Thoughts from the “Future of ASP.NET” conference

We have organized a small conference called The Future of ASP.NET last Friday.

Me and Michal Valasek have been playing with the idea to do it for quite a long time, because since the day Microsoft announced that ASP.NET Web Forms is not going to be supported on ASP.NET Core, we have got thousands of questions from many people and companies. There are many ways to build a web application and it is not easy to choose the right technology. Especially when you are a developer with strong .NET skills but little knowledge of JavaScript.

Fotka uživatele Dotnetcollege.

Fotka uživatele Dotnetcollege.

 

We had more than 100 attendees at the conference and 5 sessions in total. We started with an introduction to ASP.NET Core, MVC Core and Razor Pages. Then we had sessions about Angular and React, and I had the last session about DotVVM - an open source framework which I have started 3 years ago and which simplifies building line of business web apps.

Most of the attendees still have some web applications written in ASP.NET Web Forms. Many of these applications are more than 10 years old and it is almost impossible to rewrite them from scratch - the companies and businesses rely on them and rewriting these applications would take years.

 

We have got a lot of positive feedback about the conference, but I have also seen a lot of sad faces. I have talked with several attendees and the sessions made them realize how difficult it is to rewrite the application and possibly switch to Angular or React.

Not only that the dev team needs to learn a lot of new things - new languages and concepts (Typescript, how modules work, REST API), libraries and tools (Nodejs, npm, webpack) and things like how to deploy these applications. It often means a change of the architecture of the application (building a REST API which exposes the business logic) or a complete change of the mindset (especially when you are switching to React which is functional).

There are also a lot of stakeholders (customers, managers) that need to be convinced that rewrite is worth the effort (and actually, sometimes it is not true). Rewriting the entire application with 10 years of history cannot be done in a significantly shorter timeframe. And finally, it is difficult to deliver new features while the team rewrites the solution.

Of course there are also some benefits: getting rid of the technological debt, introducing micro service architecture or CI/CD which can lead to a better quality and faster release cycles, the ability to make fundamental changes in the data model to reflect changes in the business processes and so on. The company will become more attractive to the developers because of modern approaches and technologies. But it is really a challenge and there are a lot of risks to take care of.

 

Modernizing Legacy Applications

That’s why I decided to make a demo of integrating DotVVM with an old Web Forms application. A lot of people found this combination very interesting and it might be the right way that allows to slowly upgrade and modernize their old applications while keeping the old parts running and maintainable.

I have took the source code of DotNetPortal, a largest Czech website about .NET development I have created with my friend Tomas Jecha years ago. The app is written in ASP.NET Web Forms, uses Forms Authentication, hosts some WCF services and things like that.

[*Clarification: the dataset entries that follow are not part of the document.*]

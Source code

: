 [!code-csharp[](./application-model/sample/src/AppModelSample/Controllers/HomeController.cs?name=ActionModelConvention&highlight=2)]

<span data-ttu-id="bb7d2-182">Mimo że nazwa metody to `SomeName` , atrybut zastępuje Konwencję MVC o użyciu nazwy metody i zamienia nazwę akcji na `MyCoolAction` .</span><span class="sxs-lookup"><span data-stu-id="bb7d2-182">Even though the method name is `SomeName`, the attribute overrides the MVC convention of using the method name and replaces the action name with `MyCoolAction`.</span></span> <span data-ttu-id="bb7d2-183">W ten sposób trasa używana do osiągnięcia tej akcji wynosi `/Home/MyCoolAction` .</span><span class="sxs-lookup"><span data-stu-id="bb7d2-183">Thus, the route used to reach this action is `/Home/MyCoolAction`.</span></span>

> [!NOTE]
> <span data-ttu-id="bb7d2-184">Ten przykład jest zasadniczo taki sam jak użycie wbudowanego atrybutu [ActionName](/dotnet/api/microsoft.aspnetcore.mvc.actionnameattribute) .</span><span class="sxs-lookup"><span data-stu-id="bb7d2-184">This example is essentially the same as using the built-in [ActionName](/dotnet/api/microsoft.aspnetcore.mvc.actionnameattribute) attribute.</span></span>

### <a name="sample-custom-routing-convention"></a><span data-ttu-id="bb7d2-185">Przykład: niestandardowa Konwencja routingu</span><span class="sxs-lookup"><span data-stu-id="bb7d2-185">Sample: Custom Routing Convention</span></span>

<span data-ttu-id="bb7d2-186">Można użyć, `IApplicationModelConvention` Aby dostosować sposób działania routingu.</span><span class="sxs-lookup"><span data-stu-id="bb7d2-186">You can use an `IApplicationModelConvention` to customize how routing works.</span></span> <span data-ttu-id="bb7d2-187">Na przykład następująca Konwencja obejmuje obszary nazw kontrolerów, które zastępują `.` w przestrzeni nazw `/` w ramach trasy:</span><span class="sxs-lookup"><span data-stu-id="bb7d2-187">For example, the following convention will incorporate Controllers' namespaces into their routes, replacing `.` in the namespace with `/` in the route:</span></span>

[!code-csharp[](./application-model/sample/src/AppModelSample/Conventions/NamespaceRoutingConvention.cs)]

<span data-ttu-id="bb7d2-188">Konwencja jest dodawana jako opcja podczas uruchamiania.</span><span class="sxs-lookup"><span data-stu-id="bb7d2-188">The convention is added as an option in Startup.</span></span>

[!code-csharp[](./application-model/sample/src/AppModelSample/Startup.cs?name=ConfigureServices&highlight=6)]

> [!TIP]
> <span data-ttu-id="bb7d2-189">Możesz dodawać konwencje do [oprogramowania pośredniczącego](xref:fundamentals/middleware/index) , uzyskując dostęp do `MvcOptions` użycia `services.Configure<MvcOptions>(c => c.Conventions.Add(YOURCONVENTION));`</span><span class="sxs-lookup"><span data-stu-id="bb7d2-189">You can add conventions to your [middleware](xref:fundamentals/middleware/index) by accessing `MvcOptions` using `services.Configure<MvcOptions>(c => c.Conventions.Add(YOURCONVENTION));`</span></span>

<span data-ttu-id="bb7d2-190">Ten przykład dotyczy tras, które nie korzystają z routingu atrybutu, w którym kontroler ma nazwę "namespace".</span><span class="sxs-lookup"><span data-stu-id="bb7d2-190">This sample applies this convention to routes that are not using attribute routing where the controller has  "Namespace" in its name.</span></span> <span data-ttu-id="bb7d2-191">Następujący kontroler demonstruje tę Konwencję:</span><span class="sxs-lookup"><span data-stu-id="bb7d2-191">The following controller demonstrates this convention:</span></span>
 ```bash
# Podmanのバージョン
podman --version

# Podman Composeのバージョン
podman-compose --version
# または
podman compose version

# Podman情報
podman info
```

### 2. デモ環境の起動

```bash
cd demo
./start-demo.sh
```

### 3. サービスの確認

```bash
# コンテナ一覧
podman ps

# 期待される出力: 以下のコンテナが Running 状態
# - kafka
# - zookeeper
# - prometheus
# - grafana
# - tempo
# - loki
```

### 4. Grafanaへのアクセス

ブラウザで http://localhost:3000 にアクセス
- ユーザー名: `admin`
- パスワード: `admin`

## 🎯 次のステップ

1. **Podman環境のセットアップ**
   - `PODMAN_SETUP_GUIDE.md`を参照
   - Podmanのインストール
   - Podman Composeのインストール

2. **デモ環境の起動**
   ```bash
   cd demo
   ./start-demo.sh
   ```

I have replaced the Forms Authentication with OWIN Security libraries, which was the most difficult part actually, and I’ll publish a blog post soon about how to make this happen. Then I just installed DotVVM NuGet package in the project, added the DotvvmStartup class, and implemented a simple admin section. I have created a master page in DotVVM, copied all the contents from the Web Forms one and made only few changes to have the same looking master page in DotVVM part of the app. Because of the OWIN Security, I have a single sign on both parts of the website - the old one and the new one, and because of the same CSS files and same structure of the master page, the user won’t notice that there are multiple frameworks involved. And I can easily integrate with the old business layer without the need to expose it as a REST API, which would include a lot of work and refactoring and changes in the deployment process of the application.

In case of a real business application, this approach allows to build new parts of the application in DotVVM while keeping the rest of the application untouched. New parts of the application can be implemented in DotVVM which is more comfortable than writing them in Web Forms. The legacy parts can be maintained or rewritten one by one. Some of them may become obsolete over time and can be removed completely. The team can also work on refactoring and decoupling the business logic, and eventually, all the old parts may be replaced and the application can be ported to .NET Core and possibly containerized.

Of course, even this process can take years and includes a lot of challenges too, but it can be much safer way to adapt to the new platform.